Stored dataset items

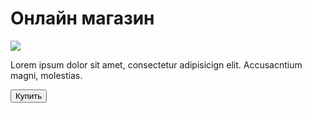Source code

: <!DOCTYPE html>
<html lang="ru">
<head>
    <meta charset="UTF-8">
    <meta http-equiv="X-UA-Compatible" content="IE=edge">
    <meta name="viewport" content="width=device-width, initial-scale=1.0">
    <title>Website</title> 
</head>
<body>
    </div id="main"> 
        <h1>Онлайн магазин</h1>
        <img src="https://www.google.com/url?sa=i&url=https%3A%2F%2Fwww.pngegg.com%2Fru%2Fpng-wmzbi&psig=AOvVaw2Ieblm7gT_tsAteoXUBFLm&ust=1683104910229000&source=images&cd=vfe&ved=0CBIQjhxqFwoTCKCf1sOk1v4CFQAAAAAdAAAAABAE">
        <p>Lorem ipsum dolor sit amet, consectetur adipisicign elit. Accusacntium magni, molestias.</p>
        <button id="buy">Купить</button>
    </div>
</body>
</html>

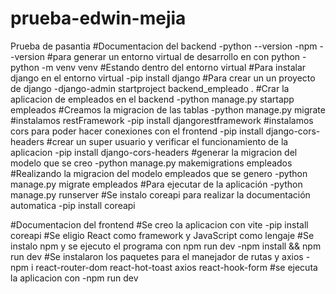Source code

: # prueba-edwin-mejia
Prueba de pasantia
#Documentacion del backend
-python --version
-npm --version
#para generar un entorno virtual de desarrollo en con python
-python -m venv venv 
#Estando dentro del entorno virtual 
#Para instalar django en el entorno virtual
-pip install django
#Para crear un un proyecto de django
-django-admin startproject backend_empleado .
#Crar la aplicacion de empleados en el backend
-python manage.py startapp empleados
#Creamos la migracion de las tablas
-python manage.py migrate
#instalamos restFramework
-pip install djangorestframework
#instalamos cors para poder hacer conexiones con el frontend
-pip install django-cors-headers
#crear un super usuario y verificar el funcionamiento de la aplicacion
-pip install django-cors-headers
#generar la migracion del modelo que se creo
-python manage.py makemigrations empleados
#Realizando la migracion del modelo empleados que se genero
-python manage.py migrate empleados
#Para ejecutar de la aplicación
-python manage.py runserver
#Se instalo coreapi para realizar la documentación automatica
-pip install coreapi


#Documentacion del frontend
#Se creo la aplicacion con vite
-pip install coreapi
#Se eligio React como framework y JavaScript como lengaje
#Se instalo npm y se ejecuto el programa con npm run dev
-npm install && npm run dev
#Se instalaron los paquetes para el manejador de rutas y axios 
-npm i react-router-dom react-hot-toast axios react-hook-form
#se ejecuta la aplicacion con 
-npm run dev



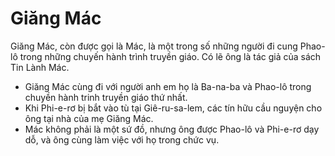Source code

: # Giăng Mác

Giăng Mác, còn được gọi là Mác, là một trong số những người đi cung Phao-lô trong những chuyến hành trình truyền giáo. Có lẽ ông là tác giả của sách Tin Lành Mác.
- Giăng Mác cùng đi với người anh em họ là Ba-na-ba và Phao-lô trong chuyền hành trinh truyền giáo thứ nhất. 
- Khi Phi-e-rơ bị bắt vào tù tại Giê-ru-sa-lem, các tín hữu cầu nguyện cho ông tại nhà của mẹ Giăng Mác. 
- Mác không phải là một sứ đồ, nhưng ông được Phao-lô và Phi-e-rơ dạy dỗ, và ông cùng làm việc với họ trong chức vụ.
* * *
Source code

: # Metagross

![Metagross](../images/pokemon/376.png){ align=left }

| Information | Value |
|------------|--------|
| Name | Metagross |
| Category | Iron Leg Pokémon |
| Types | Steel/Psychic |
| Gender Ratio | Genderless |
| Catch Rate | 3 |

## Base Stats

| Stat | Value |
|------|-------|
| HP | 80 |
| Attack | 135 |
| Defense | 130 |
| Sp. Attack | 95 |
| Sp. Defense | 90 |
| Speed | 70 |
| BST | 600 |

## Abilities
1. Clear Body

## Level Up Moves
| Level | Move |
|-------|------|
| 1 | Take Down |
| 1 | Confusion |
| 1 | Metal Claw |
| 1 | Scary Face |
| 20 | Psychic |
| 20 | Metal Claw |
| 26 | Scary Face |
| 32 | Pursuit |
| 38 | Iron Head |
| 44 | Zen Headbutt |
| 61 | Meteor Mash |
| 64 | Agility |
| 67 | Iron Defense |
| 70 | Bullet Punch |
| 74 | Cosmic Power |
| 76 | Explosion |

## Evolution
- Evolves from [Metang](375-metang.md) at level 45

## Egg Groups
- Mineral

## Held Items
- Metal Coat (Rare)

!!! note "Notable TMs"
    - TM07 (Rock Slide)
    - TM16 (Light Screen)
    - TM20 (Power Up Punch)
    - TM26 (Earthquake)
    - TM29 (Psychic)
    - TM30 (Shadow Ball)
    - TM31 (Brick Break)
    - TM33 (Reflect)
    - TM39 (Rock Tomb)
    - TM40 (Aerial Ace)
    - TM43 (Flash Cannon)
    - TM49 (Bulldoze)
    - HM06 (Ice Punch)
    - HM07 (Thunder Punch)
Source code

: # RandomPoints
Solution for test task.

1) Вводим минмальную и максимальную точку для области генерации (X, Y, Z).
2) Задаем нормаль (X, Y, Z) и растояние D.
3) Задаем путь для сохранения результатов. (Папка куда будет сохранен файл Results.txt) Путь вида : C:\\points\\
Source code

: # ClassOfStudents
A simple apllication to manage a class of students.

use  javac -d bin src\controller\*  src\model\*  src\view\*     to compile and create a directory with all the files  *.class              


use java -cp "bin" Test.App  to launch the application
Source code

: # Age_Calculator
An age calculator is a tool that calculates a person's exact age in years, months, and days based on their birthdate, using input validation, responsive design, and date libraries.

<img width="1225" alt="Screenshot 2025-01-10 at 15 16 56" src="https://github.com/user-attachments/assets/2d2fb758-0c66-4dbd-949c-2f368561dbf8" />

▸ REQUIRED ACTION
When a line in the data above contains the string "giáo", copy that line.

▸ ANSWER FOR THE TASK
Giăng Mác, còn được gọi là Mác, là một trong số những người đi cung Phao-lô trong những chuyến hành trình truyền giáo. Có lẽ ông là tác giả của sách Tin Lành Mác.
- Giăng Mác cùng đi với người anh em họ là Ba-na-ba và Phao-lô trong chuyền hành trinh truyền giáo thứ nhất. 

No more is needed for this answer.